Polecam dla dzieciaków książkę http://www.empik.com/zima-na-ulicy-czeresniowej-berner-rotraut-susanne,p1052219183,ksiazka-p Jest świetna i duży plus za sztywne kartki. Muszę zamówić resztę z tej serii. Bardzo fajna jest też http://www.empik.com/gdzie-jest-tort-the-tjong-khing,prod3480010,ksiazka-p ale sztywną ma tylko okładkę.
 
Ostatnia edycja:
hej laski
ja chce juz wiosne i lato:p bo mam juz dosc palenie w piecu hahah:p

ja prezentow jeszcze nie mam bo nie mam nawet jak jechac kupic brrr

dziewczyny dajcie przepis na te pierniki to bym z mala zrobila:p
 
hej dziewczyny,

Kupinosia, my mamy całą serię książek o porach roku na ul. Czereśniowej, potwierdzam, że są super, również polecam serię o Miasteczku Mamoko, u nas aktualnie jest na topie, codziennie przez około godzinę oglądamy przygody bohaterów.

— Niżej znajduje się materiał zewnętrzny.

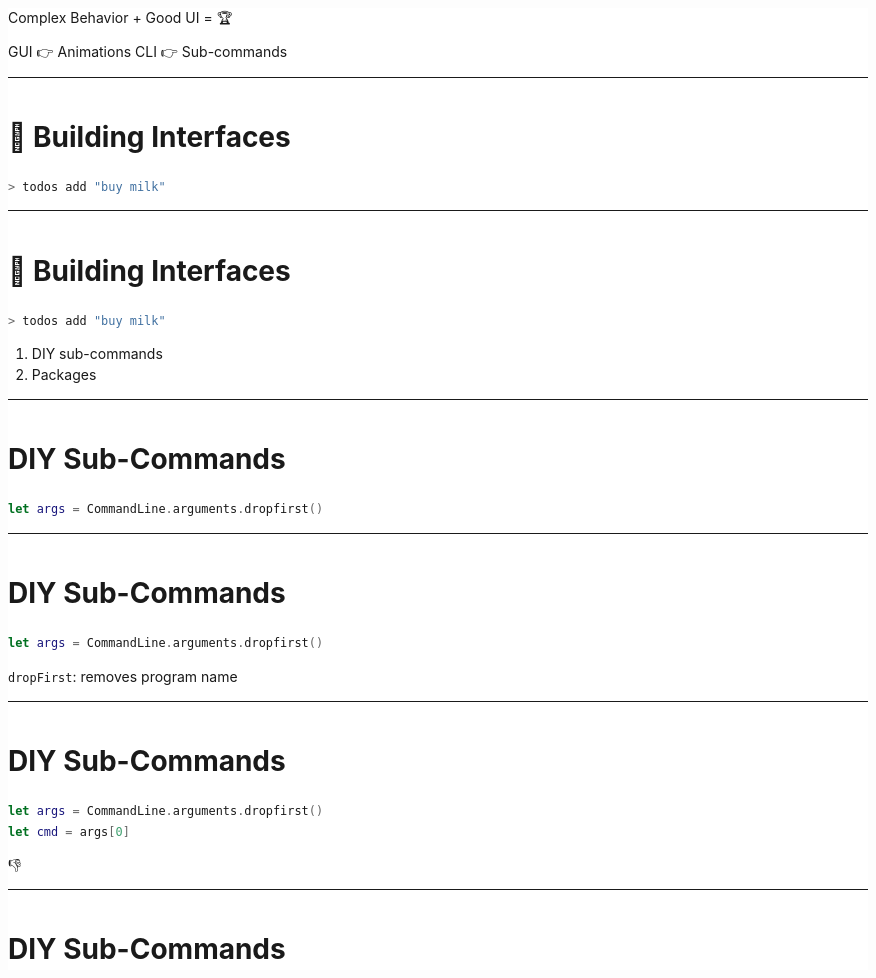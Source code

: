 Complex Behavior + Good UI = 🏆

GUI 👉 Animations
CLI 👉 Sub-commands

---
# 🔨 Building Interfaces

```bash
> todos add "buy milk"
```

---
# 🔨 Building Interfaces

```bash
> todos add "buy milk"
```

1. DIY sub-commands
2. Packages  

---
# DIY Sub-Commands

```swift
let args = CommandLine.arguments.dropfirst()
```

---
# DIY Sub-Commands

```swift
let args = CommandLine.arguments.dropfirst()
```

`dropFirst`: removes program name

---
# DIY Sub-Commands

```swift
let args = CommandLine.arguments.dropfirst()
let cmd = args[0]
```
👎

---
# DIY Sub-Commands
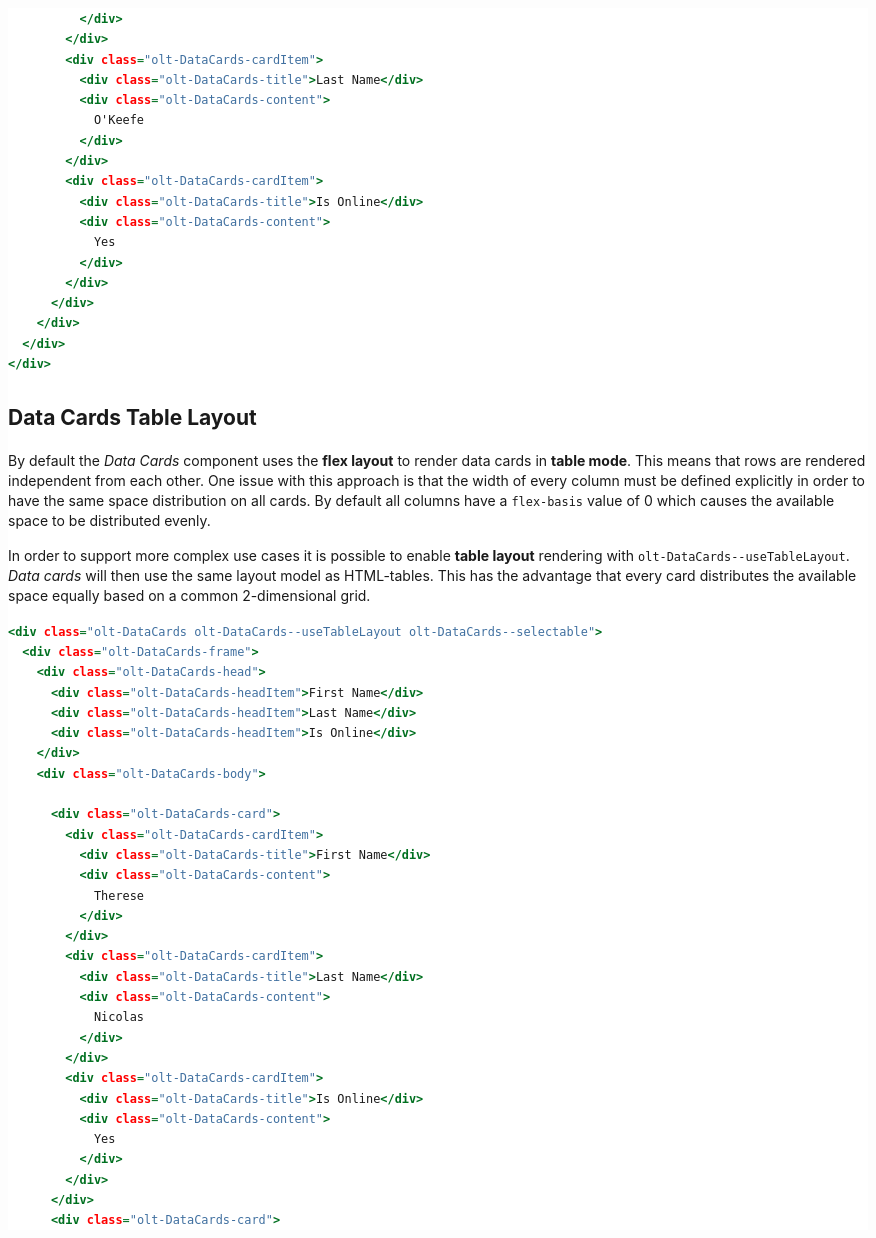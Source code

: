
 ```modifiers-flexlayout.html
          </div>
        </div>
        <div class="olt-DataCards-cardItem">
          <div class="olt-DataCards-title">Last Name</div>
          <div class="olt-DataCards-content">
            O'Keefe
          </div>
        </div>
        <div class="olt-DataCards-cardItem">
          <div class="olt-DataCards-title">Is Online</div>
          <div class="olt-DataCards-content">
            Yes
          </div>
        </div>
      </div>
    </div>
  </div>
</div>
```

## Data Cards Table Layout

By default the *Data Cards* component uses the **flex layout** to render data cards in **table mode**. This means that rows are rendered independent from each other. One issue with this approach is that the width of every column must be defined explicitly in order to have the same space distribution on all cards. By default all columns have a `flex-basis` value of 0 which causes the available space to be distributed evenly.

In order to support more complex use cases it is possible to enable **table layout** rendering with `olt-DataCards--useTableLayout`. *Data cards* will then use the same layout model as HTML-tables. This has the advantage that every card distributes the available space equally based on a common 2-dimensional grid.

```modifiers-tablelayout.html
<div class="olt-DataCards olt-DataCards--useTableLayout olt-DataCards--selectable">
  <div class="olt-DataCards-frame">
    <div class="olt-DataCards-head">
      <div class="olt-DataCards-headItem">First Name</div>
      <div class="olt-DataCards-headItem">Last Name</div>
      <div class="olt-DataCards-headItem">Is Online</div>
    </div>
    <div class="olt-DataCards-body">
    
      <div class="olt-DataCards-card">
        <div class="olt-DataCards-cardItem">
          <div class="olt-DataCards-title">First Name</div>
          <div class="olt-DataCards-content">
            Therese
          </div>
        </div>
        <div class="olt-DataCards-cardItem">
          <div class="olt-DataCards-title">Last Name</div>
          <div class="olt-DataCards-content">
            Nicolas
          </div>
        </div>
        <div class="olt-DataCards-cardItem">
          <div class="olt-DataCards-title">Is Online</div>
          <div class="olt-DataCards-content">
            Yes
          </div>
        </div>
      </div>
      <div class="olt-DataCards-card">
```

Sosnowiczanka, straszne to co spotkało Twoją klientę, a raczej jej rodzinę, nawet nie chcę sobie tego wyobrażać.
Co do barwników kolorowych, to ja osobiście wolę te tworzone z robaczków, bo są naturalne, ja ogólnie stronię od chemikaliów, jeśli się da, to unikam sztucznych składników zarówno w żywności, jak i w kosmetykach.

co do prezentów, u ja mam tylko część kupioną, brak kasy, brak czasu na zakupy.

Ewka, potwornie zazdroszczę Ci wypadu na zakupy :) marzę o ogarnięciu się, o wyjściu z codziennego marazmu, o wskoczeniu w szpilki, jakieś dżinsowe rurki, wyjściu co centrum handlowego i o poszastaniu kasą na swoje zachcianki, ehh… kiedy to nastąpi??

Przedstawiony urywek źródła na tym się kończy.